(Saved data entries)
══════

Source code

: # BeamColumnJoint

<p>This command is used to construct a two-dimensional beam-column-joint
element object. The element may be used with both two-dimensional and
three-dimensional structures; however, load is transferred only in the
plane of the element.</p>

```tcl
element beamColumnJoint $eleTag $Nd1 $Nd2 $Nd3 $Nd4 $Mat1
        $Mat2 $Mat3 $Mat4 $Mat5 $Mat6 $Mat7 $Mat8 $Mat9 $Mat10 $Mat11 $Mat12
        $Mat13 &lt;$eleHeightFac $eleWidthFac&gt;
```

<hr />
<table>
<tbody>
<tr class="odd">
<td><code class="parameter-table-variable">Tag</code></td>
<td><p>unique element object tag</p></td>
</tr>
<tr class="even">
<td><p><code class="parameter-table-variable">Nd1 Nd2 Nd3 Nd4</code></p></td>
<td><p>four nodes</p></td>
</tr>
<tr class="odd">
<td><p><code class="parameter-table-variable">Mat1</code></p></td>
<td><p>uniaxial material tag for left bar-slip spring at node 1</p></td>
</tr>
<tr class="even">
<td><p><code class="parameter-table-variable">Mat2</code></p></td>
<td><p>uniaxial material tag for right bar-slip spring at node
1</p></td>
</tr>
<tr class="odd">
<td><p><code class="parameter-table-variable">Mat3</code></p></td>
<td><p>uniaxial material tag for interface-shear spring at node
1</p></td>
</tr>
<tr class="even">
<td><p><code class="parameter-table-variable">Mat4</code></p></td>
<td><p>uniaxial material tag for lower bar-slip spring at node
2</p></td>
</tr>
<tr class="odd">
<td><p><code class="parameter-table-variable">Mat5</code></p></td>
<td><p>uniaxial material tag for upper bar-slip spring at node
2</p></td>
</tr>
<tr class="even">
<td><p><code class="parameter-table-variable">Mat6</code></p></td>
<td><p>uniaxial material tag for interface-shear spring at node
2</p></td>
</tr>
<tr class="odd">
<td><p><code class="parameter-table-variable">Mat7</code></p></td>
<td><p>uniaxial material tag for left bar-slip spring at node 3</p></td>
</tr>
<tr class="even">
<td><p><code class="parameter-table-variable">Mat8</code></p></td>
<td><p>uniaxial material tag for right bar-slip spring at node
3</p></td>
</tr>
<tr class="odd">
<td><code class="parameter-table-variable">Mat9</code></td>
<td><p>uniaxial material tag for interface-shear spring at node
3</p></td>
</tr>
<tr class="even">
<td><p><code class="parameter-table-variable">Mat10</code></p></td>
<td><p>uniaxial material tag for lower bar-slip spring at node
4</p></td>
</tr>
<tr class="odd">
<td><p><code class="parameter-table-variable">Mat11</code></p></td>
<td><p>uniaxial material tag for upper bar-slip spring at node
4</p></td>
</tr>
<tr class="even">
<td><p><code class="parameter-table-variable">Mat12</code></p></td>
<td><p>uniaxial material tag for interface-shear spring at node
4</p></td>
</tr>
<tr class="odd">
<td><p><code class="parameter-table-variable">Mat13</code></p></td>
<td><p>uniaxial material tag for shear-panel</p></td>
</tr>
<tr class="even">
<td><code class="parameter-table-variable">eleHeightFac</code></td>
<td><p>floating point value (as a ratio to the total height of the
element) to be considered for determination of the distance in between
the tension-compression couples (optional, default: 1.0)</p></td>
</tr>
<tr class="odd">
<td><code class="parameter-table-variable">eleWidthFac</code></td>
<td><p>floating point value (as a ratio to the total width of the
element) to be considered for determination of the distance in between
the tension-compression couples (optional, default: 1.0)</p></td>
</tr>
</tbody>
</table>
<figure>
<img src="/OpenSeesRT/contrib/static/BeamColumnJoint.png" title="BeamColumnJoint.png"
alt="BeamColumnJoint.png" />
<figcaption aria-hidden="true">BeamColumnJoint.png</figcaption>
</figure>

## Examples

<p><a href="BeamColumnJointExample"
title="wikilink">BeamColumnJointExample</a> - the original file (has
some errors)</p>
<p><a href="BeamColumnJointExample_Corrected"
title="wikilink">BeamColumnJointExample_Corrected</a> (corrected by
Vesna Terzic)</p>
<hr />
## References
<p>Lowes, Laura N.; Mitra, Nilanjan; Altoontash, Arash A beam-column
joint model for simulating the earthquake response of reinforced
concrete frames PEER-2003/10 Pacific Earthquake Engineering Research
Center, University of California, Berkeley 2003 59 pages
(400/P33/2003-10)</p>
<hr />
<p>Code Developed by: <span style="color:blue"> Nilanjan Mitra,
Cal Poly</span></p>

══════

◆ **Your objective**
Among the lines above, which ones include the word "Mitra"? Copy them.

◆ **Finished exercise**
<p>Lowes, Laura N.; Mitra, Nilanjan; Altoontash, Arash A beam-column
<p>Code Developed by: <span style="color:blue"> Nilanjan Mitra,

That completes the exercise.